(Stored data)

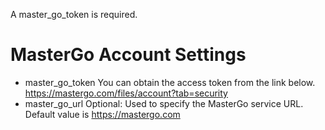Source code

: A master_go_token is required.

# MasterGo Account Settings

- master_go_token
  You can obtain the access token from the link below.
  https://mastergo.com/files/account?tab=security
- master_go_url
  Optional: Used to specify the MasterGo service URL. Default value is https://mastergo.com
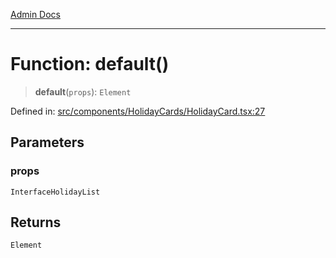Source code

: [Admin Docs](/)

---

# Function: default()

> **default**(`props`): `Element`

Defined in: [src/components/HolidayCards/HolidayCard.tsx:27](https://github.com/PalisadoesFoundation/talawa-admin/blob/main/src/components/HolidayCards/HolidayCard.tsx#L27)

## Parameters

### props

`InterfaceHolidayList`

## Returns

`Element`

* What is required *
Could you output every record above exactly as it appears, without the pictures?

* Task answer *
Source code

: A master_go_token is required.

# MasterGo Account Settings

- master_go_token
  You can obtain the access token from the link below.
  https://mastergo.com/files/account?tab=security
- master_go_url
  Optional: Used to specify the MasterGo service URL. Default value is https://mastergo.com
Source code

: [Admin Docs](/)

---

# Function: default()

> **default**(`props`): `Element`

Defined in: [src/components/HolidayCards/HolidayCard.tsx:27](https://github.com/PalisadoesFoundation/talawa-admin/blob/main/src/components/HolidayCards/HolidayCard.tsx#L27)

## Parameters

### props

`InterfaceHolidayList`

## Returns

`Element`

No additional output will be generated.